Collected data:
==========

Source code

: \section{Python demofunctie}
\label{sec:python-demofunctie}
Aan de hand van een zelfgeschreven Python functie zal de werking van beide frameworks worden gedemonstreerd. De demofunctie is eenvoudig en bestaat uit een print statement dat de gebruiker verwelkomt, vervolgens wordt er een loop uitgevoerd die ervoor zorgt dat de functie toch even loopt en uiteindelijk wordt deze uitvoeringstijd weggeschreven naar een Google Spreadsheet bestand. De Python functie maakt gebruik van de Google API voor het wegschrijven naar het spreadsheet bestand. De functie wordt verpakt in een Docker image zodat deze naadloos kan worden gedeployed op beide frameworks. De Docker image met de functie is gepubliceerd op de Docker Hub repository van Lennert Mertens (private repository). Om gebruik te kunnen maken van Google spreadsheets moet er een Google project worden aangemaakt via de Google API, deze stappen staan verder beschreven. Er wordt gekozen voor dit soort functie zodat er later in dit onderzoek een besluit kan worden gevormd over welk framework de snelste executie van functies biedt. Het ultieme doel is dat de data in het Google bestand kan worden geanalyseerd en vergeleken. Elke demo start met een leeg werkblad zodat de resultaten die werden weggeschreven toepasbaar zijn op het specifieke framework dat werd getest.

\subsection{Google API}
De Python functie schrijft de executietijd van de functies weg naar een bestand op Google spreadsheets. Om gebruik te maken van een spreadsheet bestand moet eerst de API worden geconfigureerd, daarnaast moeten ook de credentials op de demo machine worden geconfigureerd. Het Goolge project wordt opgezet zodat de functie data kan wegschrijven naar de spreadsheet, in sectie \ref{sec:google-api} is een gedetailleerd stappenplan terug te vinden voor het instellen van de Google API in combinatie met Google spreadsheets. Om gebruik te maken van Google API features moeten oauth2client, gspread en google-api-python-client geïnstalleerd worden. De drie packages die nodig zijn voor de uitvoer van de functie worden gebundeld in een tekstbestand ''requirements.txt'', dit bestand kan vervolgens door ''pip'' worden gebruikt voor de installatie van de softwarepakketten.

==========

Every entry should be retyped exactly as it appears.

- _Answer for the task_
Source code

: \section{Python demofunctie}
\label{sec:python-demofunctie}
Aan de hand van een zelfgeschreven Python functie zal de werking van beide frameworks worden gedemonstreerd. De demofunctie is eenvoudig en bestaat uit een print statement dat de gebruiker verwelkomt, vervolgens wordt er een loop uitgevoerd die ervoor zorgt dat de functie toch even loopt en uiteindelijk wordt deze uitvoeringstijd weggeschreven naar een Google Spreadsheet bestand. De Python functie maakt gebruik van de Google API voor het wegschrijven naar het spreadsheet bestand. De functie wordt verpakt in een Docker image zodat deze naadloos kan worden gedeployed op beide frameworks. De Docker image met de functie is gepubliceerd op de Docker Hub repository van Lennert Mertens (private repository). Om gebruik te kunnen maken van Google spreadsheets moet er een Google project worden aangemaakt via de Google API, deze stappen staan verder beschreven. Er wordt gekozen voor dit soort functie zodat er later in dit onderzoek een besluit kan worden gevormd over welk framework de snelste executie van functies biedt. Het ultieme doel is dat de data in het Google bestand kan worden geanalyseerd en vergeleken. Elke demo start met een leeg werkblad zodat de resultaten die werden weggeschreven toepasbaar zijn op het specifieke framework dat werd getest.

\subsection{Google API}
De Python functie schrijft de executietijd van de functies weg naar een bestand op Google spreadsheets. Om gebruik te maken van een spreadsheet bestand moet eerst de API worden geconfigureerd, daarnaast moeten ook de credentials op de demo machine worden geconfigureerd. Het Goolge project wordt opgezet zodat de functie data kan wegschrijven naar de spreadsheet, in sectie \ref{sec:google-api} is een gedetailleerd stappenplan terug te vinden voor het instellen van de Google API in combinatie met Google spreadsheets. Om gebruik te maken van Google API features moeten oauth2client, gspread en google-api-python-client geïnstalleerd worden. De drie packages die nodig zijn voor de uitvoer van de functie worden gebundeld in een tekstbestand ''requirements.txt'', dit bestand kan vervolgens door ''pip'' worden gebruikt voor de installatie van de softwarepakketten.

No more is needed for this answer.